2. Le Conseil de sécurité examine la situation concernant le Sahara occidental dans le cadre des questions relatives à la paix et à la sécurité, appelant de ses vœux, dans des résolutions successives, une « solution politique juste, durable et mutuellement acceptable qui permette l’autodétermination du peuple du Sahara occidental ». La Commission des questions politiques spéciales et de la décolonisation (Quatrième Commission) de l’Assemblée générale et le Comité spécial chargé d’étudier la situation en ce qui concerne l’application de la Déclaration sur l’octroi de l’indépendance aux pays et aux peuples coloniaux l’examinent au titre des questions relatives aux territoires non autonomes et à la décolonisation.
3. Conformément à la résolution 2654 (2022) du Conseil de sécurité, j’ai présenté le 3 octobre 2023 un rapport au Conseil sur la situation concernant le Sahara occidental (S/2023/729), décrivant la situation sur le terrain, l’état d’avancement des négociations politiques sur le Sahara occidental, l’application de la résolution 2654 (2022) et les difficultés auxquelles se heurtent les opérations de la Mission des Nations Unies pour l’organisation d’un référendum au Sahara occidental (MINURSO), ainsi que les mesures prises pour les surmonter. Le 30 octobre 2023, le Conseil de sécurité a adopté la résolution 2703 (2023), par laquelle il a prorogé le mandat de la MINURSO jusqu’au 31 octobre 2024 et m’a prié de lui présenter un rapport sur la situation au Sahara occidental bien avant la fin du mandat de la Mission. Un rapport distinct sera élaboré et présenté en réponse à cette demande.

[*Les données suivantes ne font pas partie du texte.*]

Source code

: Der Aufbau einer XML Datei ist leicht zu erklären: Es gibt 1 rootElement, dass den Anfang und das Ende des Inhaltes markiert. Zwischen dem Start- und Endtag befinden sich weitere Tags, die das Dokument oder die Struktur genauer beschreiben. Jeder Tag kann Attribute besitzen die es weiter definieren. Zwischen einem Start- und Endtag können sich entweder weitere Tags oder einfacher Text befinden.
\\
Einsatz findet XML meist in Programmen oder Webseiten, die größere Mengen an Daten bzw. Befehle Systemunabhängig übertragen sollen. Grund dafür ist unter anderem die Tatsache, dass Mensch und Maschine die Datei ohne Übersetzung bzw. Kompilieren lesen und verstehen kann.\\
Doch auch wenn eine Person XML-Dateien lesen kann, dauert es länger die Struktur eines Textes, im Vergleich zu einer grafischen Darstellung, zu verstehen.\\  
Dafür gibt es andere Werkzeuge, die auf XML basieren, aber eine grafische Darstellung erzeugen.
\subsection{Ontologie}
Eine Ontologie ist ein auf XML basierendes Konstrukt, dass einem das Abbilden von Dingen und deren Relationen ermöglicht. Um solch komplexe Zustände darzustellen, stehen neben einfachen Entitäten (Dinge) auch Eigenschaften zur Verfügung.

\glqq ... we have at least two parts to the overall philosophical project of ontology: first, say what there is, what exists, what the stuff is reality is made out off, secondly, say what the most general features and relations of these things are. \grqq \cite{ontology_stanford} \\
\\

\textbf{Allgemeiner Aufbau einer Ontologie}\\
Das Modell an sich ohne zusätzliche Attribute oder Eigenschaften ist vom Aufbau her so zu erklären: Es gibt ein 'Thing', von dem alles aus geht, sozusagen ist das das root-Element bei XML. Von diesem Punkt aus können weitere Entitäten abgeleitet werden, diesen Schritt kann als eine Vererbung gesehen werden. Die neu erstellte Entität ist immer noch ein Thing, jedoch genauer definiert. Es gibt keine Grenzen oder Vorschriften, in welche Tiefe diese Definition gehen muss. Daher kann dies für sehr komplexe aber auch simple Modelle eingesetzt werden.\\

4. Pendant la période considérée, la situation au Sahara occidental est restée caractérisée par des hostilités de faible intensité entre le Maroc et le Front populaire pour la libération de la Saguía el-Hamra et du Río de Oro (Front POLISARIO) et certains des problèmes persistants dans l’environnement opérationnel de la MINURSO.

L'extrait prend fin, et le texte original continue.